MJ was about sixty, with a mouse-brown perm. Her name wasn’t actually MJ, it was Irene or something. MJ was short for Mary Jane, because MJ was a serious stoner who toked up in the parking lot after work. She was smart when she wasn’t high, though.

“Yeah, I know, I know,” I said, before she could say anything. “Let’s just say I figure I might as well.”

“Even though the odds of winning the lottery are lower than the odds of getting struck by lightning?”

“Yes, okay, I said that. Fine. I’m stupid and wasting my money, just give me the ticket.”

MJ rang me up. “Alright, Pat. But if you win, I expect a pearl necklace.” She paused. “No, the other kind.”

I had to laugh at that. “I’ll see what I can do.”

I wasn’t about to admit this to MJ, or even myself, really, but I had this semi-conscious fantasy where I’d win the lottery and buy a house or an apartment or something for Jesse. I’d hand him the deed and he’d get this big smile on his face, like I’d never seen. It was just one of those things I’d think about to pass the time on my shifts. I knew exactly how stupid it was and it persisted anyway.

Being as I never expected anything to happen, I had no idea what to do when I actually won fifty bucks one day.

Obviously he wouldn’t take the money. And it would be kind of stupid to offer it to him, seeing as it was only fifty bucks.

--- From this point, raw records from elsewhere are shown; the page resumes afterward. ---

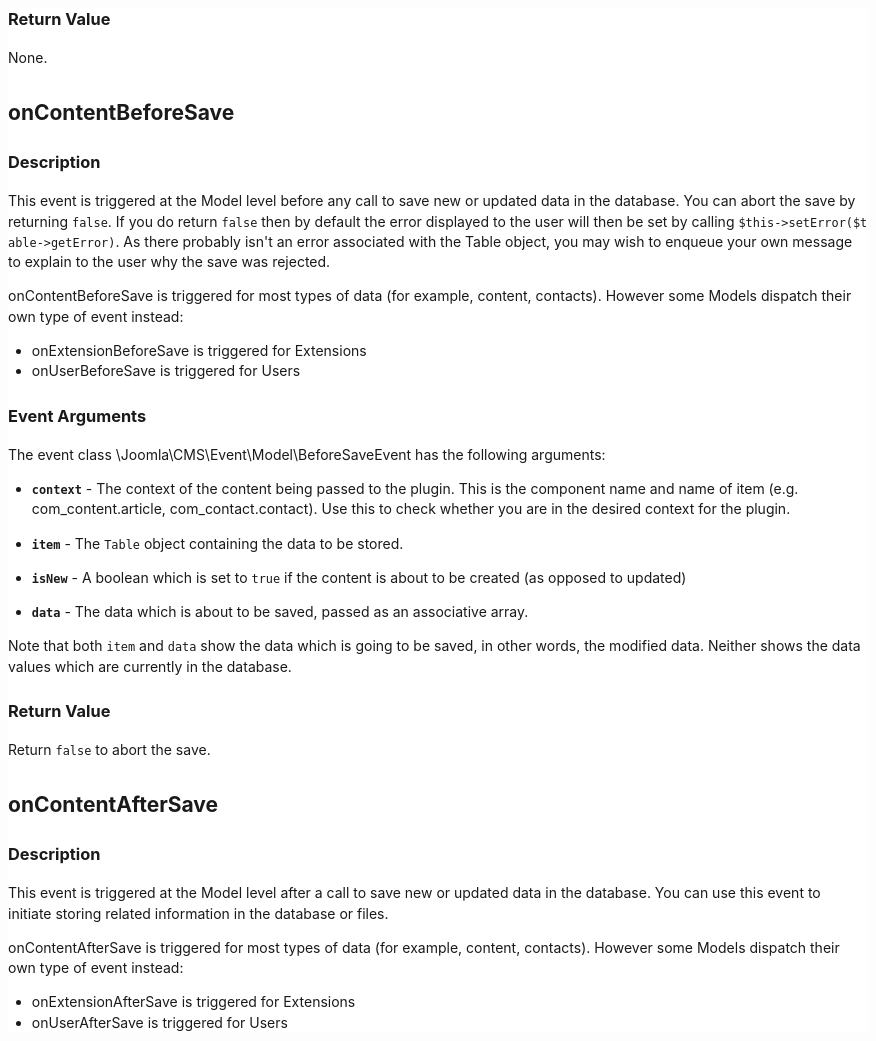 ### Return Value

None.

## onContentBeforeSave

### Description

This event is triggered at the Model level before any call to save new or updated data in the database. 
You can abort the save by returning `false`.
If you do return `false` then by default the error displayed to the user will then be set by calling `$this->setError($table->getError)`.
As there probably isn't an error associated with the Table object, you may wish to enqueue your own message to explain to the user why the save was rejected. 

onContentBeforeSave is triggered for most types of data (for example, content, contacts). However some Models dispatch their own type of event instead:
- onExtensionBeforeSave is triggered for Extensions
- onUserBeforeSave is triggered for Users

### Event Arguments

The event class \Joomla\CMS\Event\Model\BeforeSaveEvent has the following arguments:

- **`context`** - The context of the content being passed to the plugin. This is the component name and name of item (e.g. com_content.article, com_contact.contact). Use this to check whether you are in the desired context for the plugin.

- **`item`** - The `Table` object containing the data to be stored. 

- **`isNew`** - A boolean which is set to `true` if the content is about to be created (as opposed to updated)

- **`data`** - The data which is about to be saved, passed as an associative array. 

Note that both `item` and `data` show the data which is going to be saved, in other words, the modified data. 
Neither shows the data values which are currently in the database. 

### Return Value

Return `false` to abort the save. 

## onContentAfterSave

### Description

This event is triggered at the Model level after a call to save new or updated data in the database. 
You can use this event to initiate storing related information in the database or files.

onContentAfterSave is triggered for most types of data (for example, content, contacts). However some Models dispatch their own type of event instead:
- onExtensionAfterSave is triggered for Extensions
- onUserAfterSave is triggered for Users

But it was because of him that I started buying the fucking things in the first place, so it felt wrong to spend it on gas money.

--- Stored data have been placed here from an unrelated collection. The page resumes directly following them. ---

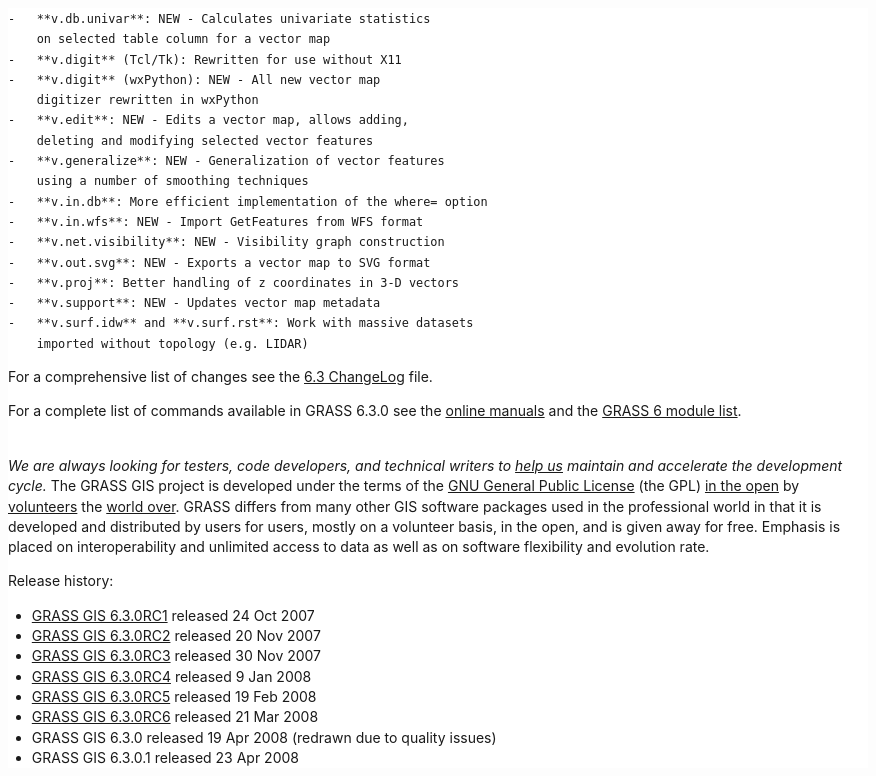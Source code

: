     -   **v.db.univar**: NEW - Calculates univariate statistics
        on selected table column for a vector map
    -   **v.digit** (Tcl/Tk): Rewritten for use without X11
    -   **v.digit** (wxPython): NEW - All new vector map
        digitizer rewritten in wxPython
    -   **v.edit**: NEW - Edits a vector map, allows adding,
        deleting and modifying selected vector features
    -   **v.generalize**: NEW - Generalization of vector features
        using a number of smoothing techniques
    -   **v.in.db**: More efficient implementation of the where= option
    -   **v.in.wfs**: NEW - Import GetFeatures from WFS format
    -   **v.net.visibility**: NEW - Visibility graph construction
    -   **v.out.svg**: NEW - Exports a vector map to SVG format
    -   **v.proj**: Better handling of z coordinates in 3-D vectors
    -   **v.support**: NEW - Updates vector map metadata
    -   **v.surf.idw** and **v.surf.rst**: Work with massive datasets
        imported without topology (e.g. LIDAR)

For a comprehensive list of changes see the [6.3 ChangeLog](http://grass.osgeo.org/grass63/source/ChangeLog_6.3.0.gz)
file.

For a complete list of commands available in GRASS 6.3.0 see the [online
manuals](http://grass.osgeo.org/grass63/manuals/html63_user/index.html)
and the [GRASS 6 module list](http://grass.osgeo.org/gdp/grassmanuals/grass63_module_list.pdf).

\
*We are always looking for testers, code developers, and technical
writers to [help us](http://grass.osgeo.org/devel/index.php) maintain
and accelerate the development cycle.* The GRASS GIS project is
developed under the terms of the [GNU General Public
License](http://www.gnu.org/copyleft/gpl.html) (the GPL) [in the
open](http://grass.osgeo.org/devel/index.php) by
[volunteers](http://grass.osgeo.org/community/index.php) the [world
over](http://mapserver.gdf-hannover.de/grassusers/map.phtml). GRASS
differs from many other GIS software packages used in the professional
world in that it is developed and distributed by users for users, mostly
on a volunteer basis, in the open, and is given away for free. Emphasis
is placed on interoperability and unlimited access to data as well as on
software flexibility and evolution rate.

Release history:

-   [GRASS GIS
    6.3.0RC1](http://trac.osgeo.org/grass/wiki/Release/6.3.0RC1-News)
    released 24 Oct 2007
-   [GRASS GIS
    6.3.0RC2](http://trac.osgeo.org/grass/wiki/Release/6.3.0RC2-News)
    released 20 Nov 2007
-   [GRASS GIS
    6.3.0RC3](http://trac.osgeo.org/grass/wiki/Release/6.3.0RC3-News)
    released 30 Nov 2007
-   [GRASS GIS
    6.3.0RC4](http://trac.osgeo.org/grass/wiki/Release/6.3.0RC4-News)
    released 9 Jan 2008
-   [GRASS GIS
    6.3.0RC5](http://trac.osgeo.org/grass/wiki/Release/6.3.0RC5-News)
    released 19 Feb 2008
-   [GRASS GIS
    6.3.0RC6](http://trac.osgeo.org/grass/wiki/Release/6.3.0RC6-News)
    released 21 Mar 2008
-   GRASS GIS 6.3.0 released 19 Apr 2008 (redrawn due to quality issues)
-   GRASS GIS 6.3.0.1 released 23 Apr 2008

All of a sudden I got an idea.

I headed over to the Deli. Kiran was working in the front, which was perfect: I wasn’t particularly fond of her, but she was one of the few people at the store completely uninterested in gossip, and she wouldn’t tell anyone what I was about to do.

“I have kind of a stupid question.”

“Yeah?”

“You know Jesse, right?”

“Uh, is he from Grocery?”

“Yeah. Short blonde hair, yea high, wears a nametag that says ‘Jesse’ on it?”

Kiran just rolled her eyes. “Okay, what about him?”

“Have you ever seen him get anything from the deli? Do you know what he likes or anything?”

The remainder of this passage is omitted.